## WHAT IS NEEDED
Only a slice of the listing below is wanted. Retype the lines from the one containing "[aergistal on Stack" through the one containing "Note that the", exactly, both ends included.

::: TASK INPUT :::

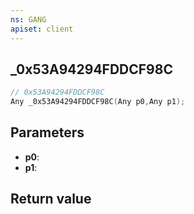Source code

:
 ```yaml
---
ns: GANG
apiset: client
---
```

## _0x53A94294FDDCF98C

```c
// 0x53A94294FDDCF98C
Any _0x53A94294FDDCF98C(Any p0,Any p1);
```


## Parameters
* **p0**:
* **p1**:

## Return value

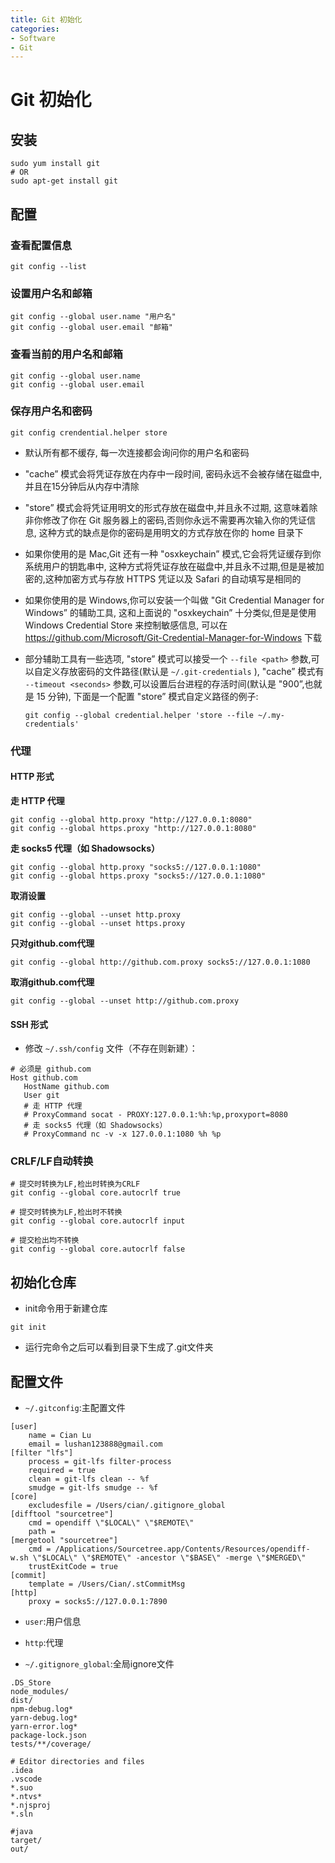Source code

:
 ```yaml
---
title: Git 初始化
categories:
- Software
- Git
---
```

# Git 初始化

## 安装

```shell
sudo yum install git
# OR
sudo apt-get install git
```

## 配置

### 查看配置信息

```shell
git config --list
```

### 设置用户名和邮箱

```shell
git config --global user.name "用户名"
git config --global user.email "邮箱"
```

### 查看当前的用户名和邮箱

```shell
git config --global user.name
git config --global user.email
```

### 保存用户名和密码

```shell
git config crendential.helper store
```

- 默认所有都不缓存, 每一次连接都会询问你的用户名和密码

- "cache” 模式会将凭证存放在内存中一段时间, 密码永远不会被存储在磁盘中,并且在15分钟后从内存中清除

- "store” 模式会将凭证用明文的形式存放在磁盘中,并且永不过期, 这意味着除非你修改了你在 Git 服务器上的密码,否则你永远不需要再次输入你的凭证信息, 这种方式的缺点是你的密码是用明文的方式存放在你的 home 目录下

- 如果你使用的是 Mac,Git 还有一种 "osxkeychain” 模式,它会将凭证缓存到你系统用户的钥匙串中, 这种方式将凭证存放在磁盘中,并且永不过期,但是是被加密的,这种加密方式与存放 HTTPS 凭证以及 Safari 的自动填写是相同的

- 如果你使用的是 Windows,你可以安装一个叫做 "Git Credential Manager for Windows” 的辅助工具, 这和上面说的 "osxkeychain” 十分类似,但是是使用 Windows Credential Store 来控制敏感信息, 可以在 https://github.com/Microsoft/Git-Credential-Manager-for-Windows 下载

- 部分辅助工具有一些选项, "store” 模式可以接受一个 `--file <path>` 参数,可以自定义存放密码的文件路径(默认是 `~/.git-credentials` ), "cache” 模式有 `--timeout <seconds>` 参数,可以设置后台进程的存活时间(默认是 "900”,也就是 15 分钟), 下面是一个配置 "store” 模式自定义路径的例子:

    ```shell
    git config --global credential.helper 'store --file ~/.my-credentials'
    ```

### 代理

#### HTTP 形式

**走 HTTP 代理**

```
git config --global http.proxy "http://127.0.0.1:8080"
git config --global https.proxy "http://127.0.0.1:8080"
```

**走 socks5 代理（如 Shadowsocks）**

```
git config --global http.proxy "socks5://127.0.0.1:1080"
git config --global https.proxy "socks5://127.0.0.1:1080"
```

**取消设置**

```
git config --global --unset http.proxy
git config --global --unset https.proxy
```

**只对github.com代理**

```shell
git config --global http://github.com.proxy socks5://127.0.0.1:1080
```

**取消github.com代理**

```shell
git config --global --unset http://github.com.proxy
```

#### SSH 形式

- 修改 `~/.ssh/config` 文件（不存在则新建）：

```
# 必须是 github.com
Host github.com
   HostName github.com
   User git
   # 走 HTTP 代理
   # ProxyCommand socat - PROXY:127.0.0.1:%h:%p,proxyport=8080
   # 走 socks5 代理（如 Shadowsocks）
   # ProxyCommand nc -v -x 127.0.0.1:1080 %h %p
```

### CRLF/LF自动转换

```shell
# 提交时转换为LF,检出时转换为CRLF
git config --global core.autocrlf true

# 提交时转换为LF,检出时不转换
git config --global core.autocrlf input

# 提交检出均不转换
git config --global core.autocrlf false
```

## 初始化仓库

- init命令用于新建仓库

```
git init
```

- 运行完命令之后可以看到目录下生成了.git文件夹

## 配置文件

- `~/.gitconfig`:主配置文件

```
[user]
	name = Cian Lu
	email = lushan123888@gmail.com
[filter "lfs"]
	process = git-lfs filter-process
	required = true
	clean = git-lfs clean -- %f
	smudge = git-lfs smudge -- %f
[core]
	excludesfile = /Users/cian/.gitignore_global
[difftool "sourcetree"]
	cmd = opendiff \"$LOCAL\" \"$REMOTE\"
	path =
[mergetool "sourcetree"]
	cmd = /Applications/Sourcetree.app/Contents/Resources/opendiff-w.sh \"$LOCAL\" \"$REMOTE\" -ancestor \"$BASE\" -merge \"$MERGED\"
	trustExitCode = true
[commit]
	template = /Users/Cian/.stCommitMsg
[http]
    proxy = socks5://127.0.0.1:7890
```

- `user`:用户信息
- `http`:代理

- `~/.gitignore_global`:全局ignore文件

```
.DS_Store
node_modules/
dist/
npm-debug.log*
yarn-debug.log*
yarn-error.log*
package-lock.json
tests/**/coverage/

# Editor directories and files
.idea
.vscode
*.suo
*.ntvs*
*.njsproj
*.sln

#java
target/
out/
```

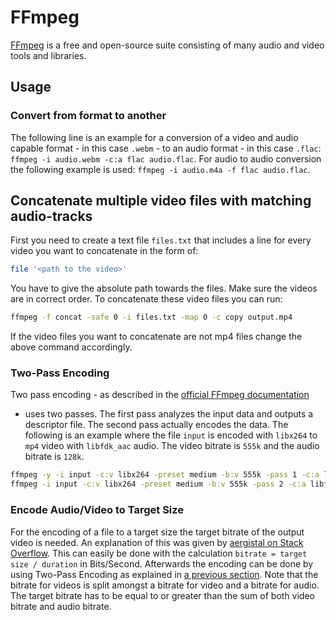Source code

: # FFmpeg

[FFmpeg](https://www.ffmpeg.org) is a free and open-source suite consisting of
many audio and video tools and libraries.

## Usage

### Convert from format to another

The following line is an example for a conversion of a video and audio capable
format - in this case `.webm` - to an audio format - in this case `.flac`:
`ffmpeg -i audio.webm -c:a flac audio.flac`.
For audio to audio conversion the following example is used:
`ffmpeg -i audio.m4a -f flac audio.flac`.

## Concatenate multiple video files with matching audio-tracks

First you need to create a text file `files.txt` that includes a line for every
video you want to concatenate in the form of:

```sh
file '<path to the video>'
```

You have to give the absolute path towards the files.
Make sure the videos are in correct order.
To concatenate these video files you can run:

```sh
ffmpeg -f concat -safe 0 -i files.txt -map 0 -c copy output.mp4
```

If the video files you want to concatenate are not mp4 files change the above
command accordingly.

### Two-Pass Encoding

Two pass encoding - as described in the
[official FFmpeg documentation](https://trac.ffmpeg.org/wiki/Encode/H.264#twopass)
- uses two passes.
The first pass analyzes the input data and outputs a descriptor file.
The second pass actually encodes the data.
The following is an example where the file `input` is encoded with `libx264` to
`mp4` video with `libfdk_aac` audio.
The video bitrate is `555k` and the audio bitrate is `128k`.

```sh
ffmpeg -y -i input -c:v libx264 -preset medium -b:v 555k -pass 1 -c:a libfdk_aac -b:a 128k -f mp4 /dev/null && \
ffmpeg -i input -c:v libx264 -preset medium -b:v 555k -pass 2 -c:a libfdk_aac -b:a 128k output.mp4
```

### Encode Audio/Video to Target Size

For the encoding of a file to a target size the target bitrate of the output
video is needed.
An explanation of this was given by
[aergistal on Stack Overflow](https://stackoverflow.com/questions/29082422/ffmpeg-video-compression-specific-file-size).
This can easily be done with the calculation `bitrate = target size / duration`
in Bits/Second.
Afterwards the encoding can be done by using Two-Pass Encoding as explained in
[a previous section](#two-pass-encoding).
Note that the bitrate for videos is split amongst a bitrate for video and a
bitrate for audio.
The target bitrate has to be equal to or greater than the sum of both video
bitrate and audio bitrate.
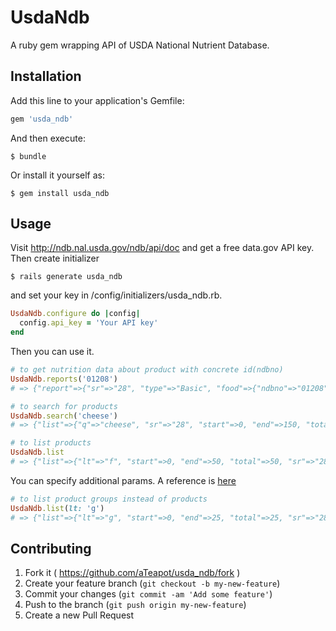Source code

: # UsdaNdb

A ruby gem wrapping API of USDA National Nutrient Database.

## Installation

Add this line to your application's Gemfile:

```ruby
gem 'usda_ndb'
```

And then execute:

    $ bundle

Or install it yourself as:

    $ gem install usda_ndb

## Usage

Visit http://ndb.nal.usda.gov/ndb/api/doc and get a free data.gov API key. Then create initializer

    $ rails generate usda_ndb

and set your key in /config/initializers/usda_ndb.rb.

```ruby
UsdaNdb.configure do |config|
  config.api_key = 'Your API key'
end
```

Then you can use it.

```ruby
# to get nutrition data about product with concrete id(ndbno)
UsdaNdb.reports('01208')
# => {"report"=>{"sr"=>"28", "type"=>"Basic", "food"=>{"ndbno"=>"01208", "name"=>"Cheese, provolone, reduced fat", "nutrients"=>[{"nutrient_id"=>"255", "name"=>"Water", ...

# to search for products
UsdaNdb.search('cheese')
# => {"list"=>{"q"=>"cheese", "sr"=>"28", "start"=>0, "end"=>150, "total"=>312, "group"=>"", "sort"=>"r", "item"=>[{"offset"=>0, "group"=>"Dairy and Egg Products", "name"=>"Cheese spread, cream cheese base", "ndbno"=>"43276"}, ...

# to list products
UsdaNdb.list
# => {"list"=>{"lt"=>"f", "start"=>0, "end"=>50, "total"=>50, "sr"=>"28", "sort"=>"n", "item"=>[{"offset"=>0, "id"=>"09427", "name"=>"Abiyuch, raw"}, {"offset"=>1, "id"=>"09002", "name"=>"Acerola juice, raw"}, ...
```

You can specify additional params. A reference is [here](http://ndb.nal.usda.gov/ndb/api/doc)

```ruby
# to list product groups instead of products
UsdaNdb.list(lt: 'g')
# => {"list"=>{"lt"=>"g", "start"=>0, "end"=>25, "total"=>25, "sr"=>"28", "sort"=>"n", "item"=>[{"offset"=>0, "id"=>"3500", "name"=>"American Indian/Alaska Native Foods"}, {"offset"=>1, "id"=>"0300", "name"=>"Baby Foods"}, ...
```

## Contributing

1. Fork it ( https://github.com/aTeapot/usda_ndb/fork )
2. Create your feature branch (`git checkout -b my-new-feature`)
3. Commit your changes (`git commit -am 'Add some feature'`)
4. Push to the branch (`git push origin my-new-feature`)
5. Create a new Pull Request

:::

## ANSWER FOR THIS EXERCISE
[aergistal on Stack Overflow](https://stackoverflow.com/questions/29082422/ffmpeg-video-compression-specific-file-size).
This can easily be done with the calculation `bitrate = target size / duration`
in Bits/Second.
Afterwards the encoding can be done by using Two-Pass Encoding as explained in
[a previous section](#two-pass-encoding).
Note that the bitrate for videos is split amongst a bitrate for video and a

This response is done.